• [GOAL OF THE EXERCISE]: Check every line of the data below for the word "allowing", then give only the number of lines that have it.

___ INPUT

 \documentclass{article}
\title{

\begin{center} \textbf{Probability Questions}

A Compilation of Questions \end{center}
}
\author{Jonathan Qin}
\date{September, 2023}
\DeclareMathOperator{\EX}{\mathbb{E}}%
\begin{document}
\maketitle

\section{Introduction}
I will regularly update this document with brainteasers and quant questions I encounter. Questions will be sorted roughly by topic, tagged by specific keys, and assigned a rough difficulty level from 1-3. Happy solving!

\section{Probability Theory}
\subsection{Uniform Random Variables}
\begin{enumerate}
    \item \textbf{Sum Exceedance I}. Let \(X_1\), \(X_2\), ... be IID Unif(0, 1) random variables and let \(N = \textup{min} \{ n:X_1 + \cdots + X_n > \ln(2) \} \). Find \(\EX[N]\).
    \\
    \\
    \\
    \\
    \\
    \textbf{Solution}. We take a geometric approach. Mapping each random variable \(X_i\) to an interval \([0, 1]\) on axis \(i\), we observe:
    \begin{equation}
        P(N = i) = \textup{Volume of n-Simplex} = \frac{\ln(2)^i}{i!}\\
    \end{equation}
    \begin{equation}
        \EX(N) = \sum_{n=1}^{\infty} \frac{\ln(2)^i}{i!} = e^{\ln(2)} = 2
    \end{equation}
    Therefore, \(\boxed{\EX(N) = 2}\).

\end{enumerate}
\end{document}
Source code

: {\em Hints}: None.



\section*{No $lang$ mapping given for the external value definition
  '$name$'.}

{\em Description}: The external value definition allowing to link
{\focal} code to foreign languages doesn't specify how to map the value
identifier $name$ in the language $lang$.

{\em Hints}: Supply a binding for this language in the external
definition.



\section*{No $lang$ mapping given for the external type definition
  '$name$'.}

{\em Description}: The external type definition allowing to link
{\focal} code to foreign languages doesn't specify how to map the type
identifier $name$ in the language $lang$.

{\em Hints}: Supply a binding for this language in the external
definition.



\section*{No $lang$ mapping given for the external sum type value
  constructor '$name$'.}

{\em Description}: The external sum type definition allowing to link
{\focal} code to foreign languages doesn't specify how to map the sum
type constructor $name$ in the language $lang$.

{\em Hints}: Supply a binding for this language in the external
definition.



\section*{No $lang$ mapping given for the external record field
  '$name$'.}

______

• [EXERCISE SOLUTION]: 3